NOTICE OF PRIVACY PRACTICES
This notice describes how medical information about you may be used and disclosed and how you can get access to this information. Please review it carefully.
Trinidad Ambulance District is committed to protecting your Personal Health Information (PHI). We are required by law to maintain the privacy of health information that could reasonably be used to identify you. We are also required by law to provide you with the enclosed detailed Notice of Privacy Practices notice explaining our legal duties and privacy practices with respect to your PHI.
We respect your privacy, and treat all healthcare information about our patients with care under strict policies of confidentiality that our staff is committed to following at all times.
Purpose of This Notice
This Notice describes your legal rights, advises you of our privacy practices, and lets you know how Trinidad Ambulance District is permitted to use and disclose PHI about you.
Uses & Disclosures of Your PHI We Can Make Without Your Authorization
Trinidad Ambulance District may use or disclose your PHI without your authorization, or without providing you with an opportunity to object, for the following purposes:
Treatment. This includes such things as verbal and written information that we obtain about you and use pertaining to your medical condition and treatment provided to you by us and other medical personnel (including doctors and nurses who give orders to allow us to provide treatment to you). It also includes information we give to other healthcare personnel to whom we transfer your care and treatment, and includes transfer of PHI via radio or telephone to the hospital or dispatch center as well as providing the hospital with a copy of the written record we create in the course of providing you with treatment and transport.

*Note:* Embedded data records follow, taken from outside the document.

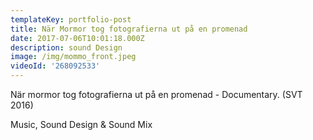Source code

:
 ```yaml
---
templateKey: portfolio-post
title: När Mormor tog fotografierna ut på en promenad
date: 2017-07-06T10:01:18.000Z
description: sound Design
image: /img/mommo_front.jpeg
videoId: '268092533'
---
```

När mormor tog fotografierna ut på en promenad - Documentary. (SVT 2016)

Music, Sound Design & Sound Mix
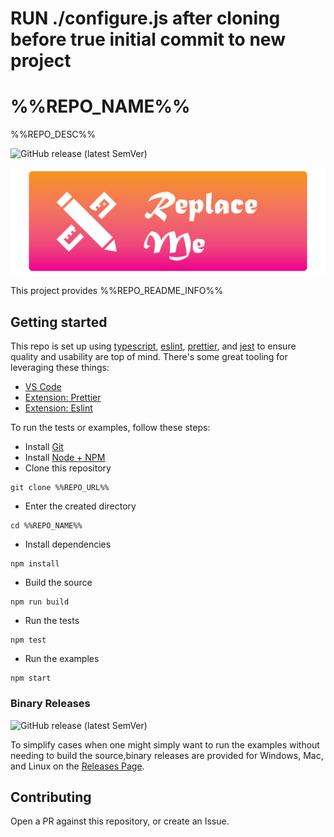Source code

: # RUN ./configure.js after cloning before true initial commit to new project

# %%REPO_NAME%%

%%REPO_DESC%%

![GitHub release (latest SemVer)](https://img.shields.io/github/v/release/bengreenier/%%REPO_NAME%%)

![project logo](./.github/logo.png)

This project provides %%REPO_README_INFO%%

## Getting started

This repo is set up using [typescript](http://www.typescriptlang.org/), [eslint](https://eslint.org/), [prettier](https://prettier.io/), and [jest](https://jestjs.io/) to ensure quality and usability are top of mind. There's some great tooling for leveraging these things:

- [VS Code](https://code.visualstudio.com/)
- [Extension: Prettier](https://marketplace.visualstudio.com/items?itemName=esbenp.prettier-vscode)
- [Extension: Eslint](https://marketplace.visualstudio.com/items?itemName=dbaeumer.vscode-eslint)

To run the tests or examples, follow these steps:

- Install [Git](https://git-scm.com/)
- Install [Node + NPM](https://nodejs.org/en/)
- Clone this repository

```
git clone %%REPO_URL%%
```

- Enter the created directory

```
cd %%REPO_NAME%%
```

- Install dependencies

```
npm install
```

- Build the source

```
npm run build
```

- Run the tests

```
npm test
```

- Run the examples

```
npm start
```

### Binary Releases

![GitHub release (latest SemVer)](https://img.shields.io/github/v/release/bengreenier/%%REPO_NAME%%)

To simplify cases when one might simply want to run the examples without needing to build the source,binary releases are provided for Windows, Mac, and Linux on the [Releases Page](https://github.com/bengreenier/%%REPO_NAME%%/releases/latest).

## Contributing

Open a PR against this repository, or create an Issue.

Payment. This includes any activities we must undertake in order to get reimbursed for the services that we provide to you, including such things as organizing your PHI, submitting bills to insurance companies (either directly or through a third party billing company company), managing billed claims for services rendered, performing medical necessity determinations and reviews, performing utilization reviews, and collecting outstanding accounts.
Healthcare Operations. This includes quality assurance activities, licensing, and training programs to ensure that our personnel meet our standards of care and follow established policies and procedures, obtaining legal and financial services, conducting business planning, processing grievances and complaints, creating reports that do not individually identify you for data collection purposes, fundraising, and certain marketing activities.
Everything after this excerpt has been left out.